Черные кувшинки
Шрифт:
— Наша славная англичаночка имеет привычку записывать все значимые в своей жизни события в ежегодник, а книжечки за предыдущие годы не выбрасывать, а складывать в ящик стола. По моей просьбе она произвела подсчет.
— Результат?
— Джекпот! Двадцать одно свидание, тютелька в тютельку.
— Гениально! Обожаю скрупулезных людей, которые все записывают.
Серенак лукаво подмигнул помощнику, но Сильвио предпочел не заметить намека и продолжил:
— Итак, мы имеем дело с чрезвычайно добросовестным частным детективом. Суметь отследить каждое свидание!..
— Более или менее. Если исключить Элиссон Мюрер, мы
— Вы забываете, что там есть и вторая цифра. Ноль-один, ноль-два, ноль-три.
Серенак наморщил лоб.
— У тебя есть догадки, что это может быть?
Бенавидиш скромно потупился.
— Стоит потянуть за правильную ниточку, и клубок разматывается сам собой. Мы установили, что первая цифра обозначает не дату, а, так сказать, характер взаимоотношений Морваля и его любовниц. Именно такую информацию фотограф предоставил своему заказчику. Спросим себя: что еще, помимо числа свиданий могло того заинтересовать?
— Черт возьми! — хлопнул себя по лбу Серенак. — Ну конечно! Характер взаимоотношений! Спал с ними Морваль или нет! Сильвио, ты просто…
Сильвио Бенавидиш не дал патрону договорить.
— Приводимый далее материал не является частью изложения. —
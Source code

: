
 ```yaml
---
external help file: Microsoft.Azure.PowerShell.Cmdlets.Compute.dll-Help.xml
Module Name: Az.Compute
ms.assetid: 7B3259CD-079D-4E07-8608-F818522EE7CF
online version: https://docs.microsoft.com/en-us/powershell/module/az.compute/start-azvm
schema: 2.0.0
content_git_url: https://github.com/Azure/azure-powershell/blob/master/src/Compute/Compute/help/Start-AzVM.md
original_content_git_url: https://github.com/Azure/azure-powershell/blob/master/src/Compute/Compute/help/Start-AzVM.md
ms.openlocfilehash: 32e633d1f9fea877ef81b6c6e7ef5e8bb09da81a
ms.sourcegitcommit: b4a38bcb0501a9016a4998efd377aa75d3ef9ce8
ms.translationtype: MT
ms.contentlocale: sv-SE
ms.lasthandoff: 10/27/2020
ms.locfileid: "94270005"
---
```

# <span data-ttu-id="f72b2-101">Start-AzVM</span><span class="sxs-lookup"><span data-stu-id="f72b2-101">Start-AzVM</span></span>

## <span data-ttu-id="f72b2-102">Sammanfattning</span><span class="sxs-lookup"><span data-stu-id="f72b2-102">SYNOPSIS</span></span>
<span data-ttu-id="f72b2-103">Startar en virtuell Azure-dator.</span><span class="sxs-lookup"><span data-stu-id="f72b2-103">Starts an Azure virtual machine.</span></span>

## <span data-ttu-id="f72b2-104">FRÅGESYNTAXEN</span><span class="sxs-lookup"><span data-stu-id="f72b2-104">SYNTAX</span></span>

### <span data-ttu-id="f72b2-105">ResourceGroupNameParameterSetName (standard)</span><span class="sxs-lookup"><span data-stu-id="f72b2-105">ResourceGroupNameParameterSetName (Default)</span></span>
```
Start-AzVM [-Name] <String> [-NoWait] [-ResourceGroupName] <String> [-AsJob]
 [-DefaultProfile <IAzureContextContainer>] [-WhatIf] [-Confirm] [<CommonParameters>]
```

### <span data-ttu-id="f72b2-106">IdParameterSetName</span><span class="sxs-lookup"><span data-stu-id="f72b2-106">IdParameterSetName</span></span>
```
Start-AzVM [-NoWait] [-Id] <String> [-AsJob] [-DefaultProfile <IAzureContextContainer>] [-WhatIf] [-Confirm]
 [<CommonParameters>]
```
— Алина Малетра забеременела от Морваля. Фотограф пишет: «15–03». Следовательно, можно с достаточной долей уверенности предположить, что «ноль-три» обозначает, сколько раз девушка переспала с Морвалем.
На лице Лоренса Серенака расцвела широкая улыбка.
— А что тебе сказали Фабиенна Гонкальв и Элиссон Мюрер? Ты ведь задал им этот вопрос? На обороте их фотографий красуется «двойка».
Сильвио Бенавидиш слегка покраснел.
— Я сделал, что мог, патрон. Беседовать с девушками на такие темы — не мой конек. Короче говоря, англичаночка, эта самая Элиссон Мюрер, поклялась мне головой английской королевы, что никогда не спала с Морвалем. Наверное, бедняжка грезила венчанием в Кентерберийском соборе… А Фабиенна Гонкальв чуть не швырнула трубку, когда услышала, о чем я спрашиваю. Кстати, у нее за спиной вопили детишки. Но в конце концов она призналась, что дальше поцелуев у нее с шефом дело так и не зашло… — Сильвио обмахнулся листком бумаги, как веером. — Одним словом, я склонен полагать, что вторая цифра шифра — это что-то вроде шкалы Рихтера для сексуальных связей Морваля. Максимальное значение — «ноль-три», соответствует интимной близости. «Ноль-два» — это флирт. Ну а «ноль-один»… Очевидно, это означает, что отношения оставались чисто дружескими. Не исключено, что он пытался ухаживать за девушкой, но у него ничего не вышло. И папарацци зря караулил ее с камерой наперевес. Пустышка!
— Хорошо, Сильвио, допустим. Что мы имеем? Некоему человеку было поручено следить за Морвалем и докладывать о его супружеских изменах. Частота свиданий, характер взаимоотношений, все такое. Плюс фотографии в качестве вещественных доказательств. С другой стороны, откуда нам знать, что на самом деле обозначают цифры на обороте снимков? Может, это какой-то профессиональный шифр, не имеющий ничего общего с нашими догадками. Но, главное, остается вопрос: что нам это дает?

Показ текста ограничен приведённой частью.